Updated: Jun 8, 2021

The BioAssemblyBot® Platform can be used to fabricate mesh or weave-like patterns to generate constructs with varying porosity


3D tissue scaffolds that contain precise pore structures are necessary for a myriad of tissue engineering applications. Many engineered tissue scaffolds are porous to enable both the necessary biological interactions inherent in tissues to occur while also maintaining structure fidelity or strength through the connections contained within mesh-like materials. This also recapitulates the porous nature of native scaffolds within a variety of different tissues while simultaneously providing avenues for cell growth to occur. These mesh-like materials are also used for additional applications outside of the direct tissue engineering realm, such as being used as filters, screens, masks and patches. The BioAssemblyBot® technology platform provides the precision required to generate such porous constructs that can be made from a variety of biocompatible of materials through the tool-sets available in the platform.



The Process

To generate porous or mesh-like scaffold materials, the design of the structure can first be created within the fully-integrated software program, TSIM®, including the appropriate material controls for each component of the construct. In this case study, we demonstrate the ability of the platform to generate structures of varying porosity with two distinct material types. The first example assumes that the scaffold will need to maintain shape over extended periods of time. Therefore, the heat-controlled tool is utilized to extrude biodegradable materials, such polycaprolactone, or PCL. Due to the more rigid nature of PCL, this material requires a melt-extrusion process. To achieve this, PCL pellets are loaded into the heat-controlled syringe. This syringe can maintain temperature control beginning at the storage bay, which allows the tool and material to get up to a temperature that would enable extrusion. This temperature can then continue to be maintained as the tool is being utilized for its designed task as well as when it is returned to the storage bay. To maintain the structure generated with PCL, the print will need to cool down to ambient temperatures. The second example below utilizes hydrogel materials that can be extruded under ambient conditions.

Figure 1. PCL scaffold fabricated on the BioAssemblyBot® platform using the heat-controlled tool.
Figure 1. PCL scaffold fabricated on the BioAssemblyBot® platform using the heat-controlled tool.

Porous Construct Made of PCL

After the desired parameters for the utilization of the tool are determined based on the construct as well as desired pore size of interest, the scaffold can then be printed on the BioAssemblyBot® platform as shown in the image below (Figure 1). This type of structure and fabrication strategy is also used to generate mimics of woven material.



Varying Porosities Made with Extreme Precision

Different tissue types and applications will require scaffolds that contain pores of varying size and density. Through the design work that can be done within TSIM® along with the precision enabled through using the 6-axis arm, the BioAssemblyBot® can generate structures with varying porosities.

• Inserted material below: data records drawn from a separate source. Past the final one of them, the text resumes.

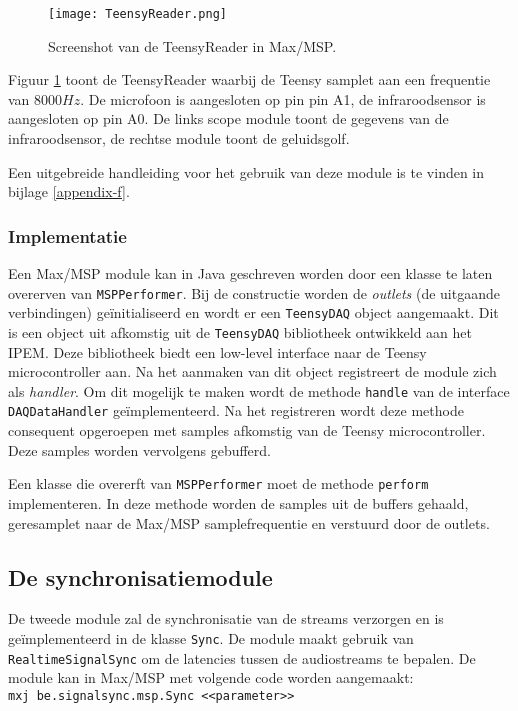 \begin{figure}[h!]
	\captionsetup{width=0.8\textwidth}
	\caption{Screenshot van de TeensyReader in Max/MSP.}
	\begin{center}
		\advance\parskip0.3cm
		\texttt{[image: TeensyReader.png]}
	\end{center}
	\label{teensyReader}
\end{figure}

Figuur \ref{teensyReader} toont de TeensyReader waarbij de Teensy samplet aan een frequentie van $8000Hz$. De microfoon is aangesloten op pin pin A1, de infraroodsensor is aangesloten op pin A0. De links scope module toont de gegevens van de infraroodsensor, de rechtse module toont de geluidsgolf. 

Een uitgebreide handleiding voor het gebruik van deze module is te vinden in bijlage \ref{appendix-f}.

\subsubsection{Implementatie}

Een Max/MSP module kan in Java geschreven worden door een klasse te laten overerven van \texttt{MSPPerformer}. Bij de constructie worden de \textit{outlets} (de uitgaande verbindingen) geïnitialiseerd en wordt er een \texttt{TeensyDAQ} object aangemaakt. Dit is een object uit afkomstig uit de \texttt{TeensyDAQ} bibliotheek ontwikkeld aan het IPEM. Deze bibliotheek biedt een low-level interface naar de Teensy microcontroller aan. Na het aanmaken van dit object registreert de module zich als \textit{handler}. Om dit mogelijk te maken wordt de methode \texttt{handle} van de interface \texttt{DAQDataHandler} geïmplementeerd. Na het registreren wordt deze methode consequent opgeroepen met samples afkomstig van de Teensy microcontroller. Deze samples worden vervolgens gebufferd.

Een klasse die overerft van \texttt{MSPPerformer} moet de methode \texttt{perform} implementeren. In deze methode worden de samples uit de buffers gehaald, geresamplet naar de Max/MSP samplefrequentie en verstuurd door de outlets.

\subsection{De synchronisatiemodule}
\label{sync-module}

De tweede module zal de synchronisatie van de streams verzorgen en is geïmplementeerd in de klasse \texttt{Sync}. De module maakt gebruik van \texttt{RealtimeSignalSync} om de latencies tussen de audiostreams te bepalen. De module kan in Max/MSP met volgende code worden aangemaakt: \texttt{mxj\textapprox\  be.signalsync.msp.Sync <<parameter>>}

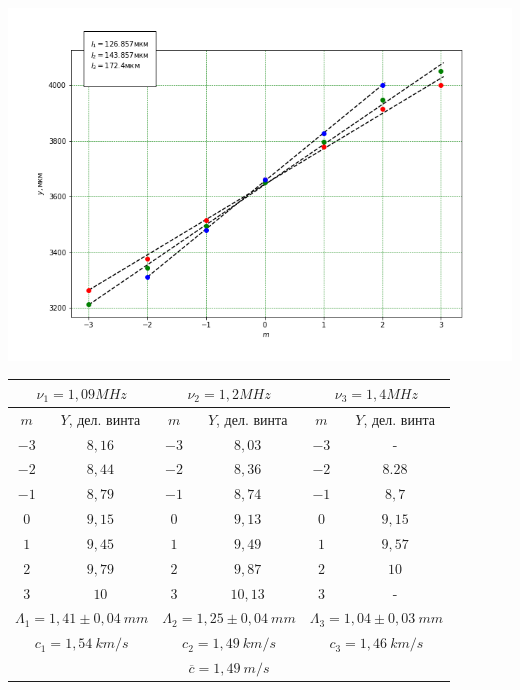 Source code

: \documentclass[12pt]{article}
\begin{document}
	\begin{center}
		
		\includegraphics[scale=.6]{speed_by_difr}
	\begin{tabular}{|c|c||c|c||c|c|}
		\hline 
		\multicolumn{2}{|c||}{$\nu_1 = 1,09 MHz$} &  	\multicolumn{2}{|c||}{$\nu_2= 1,2 MHz$}  & 	\multicolumn{2}{|c|}{$\nu_3 = 1,4 MHz$} \\ 
		\hline 
		\hline
		$m$ & $Y$, дел. винта  & $m$ & $Y$, дел. винта  & $m$ & $Y$, дел. винта  \\
		\hline
		$-3$& $8,16$ & $-3$ & $8,03$  & $-3$ & - \\ 
		\hline 
		$-2$& $8,44$ & $-2$ & $8,36$ & $-2$ & $8.28$ \\ 
		\hline 
		$-1$ & $8,79$ & $-1$ & $8,74$ & $-1$ & $8,7$  \\ 
		\hline 
		$0$& $9,15$ & $0$ & $9,13$ & $0$ & $9,15$ \\ 
		\hline 
		$1$& $9,45$ & $1$ & $9,49$ & $1$ & $9,57$  \\ 
		\hline 
		$2$& $9,79$ & $2$ & $9,87$ & $2$ & $10$ \\ 
		\hline 
		$3$& $10$ & $3$ & $10,13$ & $3$ & -  \\ 
		\hline 
		\hline
		\multicolumn{2}{|c||}{$\Lambda_1 = 1,41 \pm 0,04\ mm$} &  \multicolumn{2}{|c||}{$\Lambda_2 = 1,25 \pm 0,04\ mm$}  &  \multicolumn{2}{|c|}{$\Lambda_3 = 1,04 \pm 0,03\ mm$}\\ 
		\hline 
		\multicolumn{2}{|c||}{$c_1 = 1,54\ km/s$} &  \multicolumn{2}{|c||}{$c_2 = 1,49\ km/s$}  &  \multicolumn{2}{|c||}{$c_3 = 1,46\ km/s$} \\ 
		\hline
		\hline
		\multicolumn{6}{|c|}{$\overline{c} = 1,49\ m/s$}\\
		\hline 
	\end{tabular} 
	\end{center}
\end{document}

As seen in (Figure 2) below, different materials as well as design parameters resulted in unique pore dimensions that were repeated throughout the scaffold.


Figure 2. Magnified view of pores that contain varying dimension based upon design requirements as well as material composition.
Figure 2. Magnified view of pores that contain varying dimension based upon design requirements as well as material composition.

The top image shown above contains a magnified view of the PCL structure shown in Figure 1. This illustrates how precisely the pattern was generated using a melt-extrusion process while also exhibiting how this pattern mimics that found in woven fabrics and constructs, which are often used as a supporting material for a variety of regenerative medicine-based applications. The next image illustrates the size of each pore of a construct made of pluronic hydrogel. This material can be extruded under ambient conditions and this structure includes unique porosity dimensions compared to the PCL example. Therefore, altogether these examples demonstrate the flexibility and precision that the BioAssemblyBot® technology contains to fabricate 3D structures with varying porosity.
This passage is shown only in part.